### AIM OF THE EXERCISE
Reproduce the records that follow in full, excluding any picture they contain.

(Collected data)
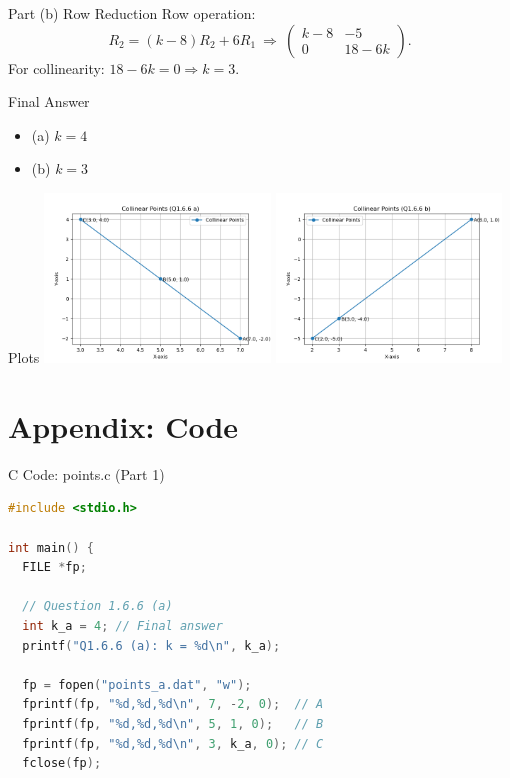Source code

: \documentclass{beamer}
\numberwithin{equation}{section}
\theoremstyle{remark}
\newcommand{\myvec}[1]{\ensuremath{\begin{pmatrix}#1\end{pmatrix}}}
\begin{document}
\begin{frame}{Part (b) Row Reduction}
Row operation:
\[
R_2 = (k-8)R_2 + 6R_1 \ \Rightarrow\
\myvec{k-8 & -5\\ 0 & 18-6k}.
\]
For collinearity: $18-6k=0 \Rightarrow k=\boxed{3}$.
\end{frame}

\begin{frame}{Final Answer}
\begin{itemize}
\item (a) $k=4$
\item (b) $k=3$
\end{itemize}
\end{frame}

\begin{frame}{Plots}
\centering
\includegraphics[width=0.45\textwidth]{figs/fig_a.png}\hfill
\includegraphics[width=0.45\textwidth]{figs/fig_b.png}
\end{frame}

\section*{Appendix: Code}

\begin{frame}[fragile]{C Code: points.c (Part 1)}
\begin{lstlisting}[language=C]
#include <stdio.h>

int main() {
  FILE *fp;

  // Question 1.6.6 (a)
  int k_a = 4; // Final answer
  printf("Q1.6.6 (a): k = %d\n", k_a);

  fp = fopen("points_a.dat", "w");
  fprintf(fp, "%d,%d,%d\n", 7, -2, 0);  // A
  fprintf(fp, "%d,%d,%d\n", 5, 1, 0);   // B
  fprintf(fp, "%d,%d,%d\n", 3, k_a, 0); // C
  fclose(fp);
\end{lstlisting}
\end{frame}
\end{document}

### RESPONSE TO THE TASK
Source code

: \documentclass{beamer}
\numberwithin{equation}{section}
\theoremstyle{remark}
\newcommand{\myvec}[1]{\ensuremath{\begin{pmatrix}#1\end{pmatrix}}}
\begin{document}
\begin{frame}{Part (b) Row Reduction}
Row operation:
\[
R_2 = (k-8)R_2 + 6R_1 \ \Rightarrow\
\myvec{k-8 & -5\\ 0 & 18-6k}.
\]
For collinearity: $18-6k=0 \Rightarrow k=\boxed{3}$.
\end{frame}

\begin{frame}{Final Answer}
\begin{itemize}
\item (a) $k=4$
\item (b) $k=3$
\end{itemize}
\end{frame}

\begin{frame}{Plots}
\centering
\includegraphics[width=0.45\textwidth]{figs/fig_a.png}\hfill
\includegraphics[width=0.45\textwidth]{figs/fig_b.png}
\end{frame}

\section*{Appendix: Code}

\begin{frame}[fragile]{C Code: points.c (Part 1)}
\begin{lstlisting}[language=C]
#include <stdio.h>

int main() {
  FILE *fp;

  // Question 1.6.6 (a)
  int k_a = 4; // Final answer
  printf("Q1.6.6 (a): k = %d\n", k_a);

  fp = fopen("points_a.dat", "w");
  fprintf(fp, "%d,%d,%d\n", 7, -2, 0);  // A
  fprintf(fp, "%d,%d,%d\n", 5, 1, 0);   // B
  fprintf(fp, "%d,%d,%d\n", 3, k_a, 0); // C
  fclose(fp);
\end{lstlisting}
\end{frame}
\end{document}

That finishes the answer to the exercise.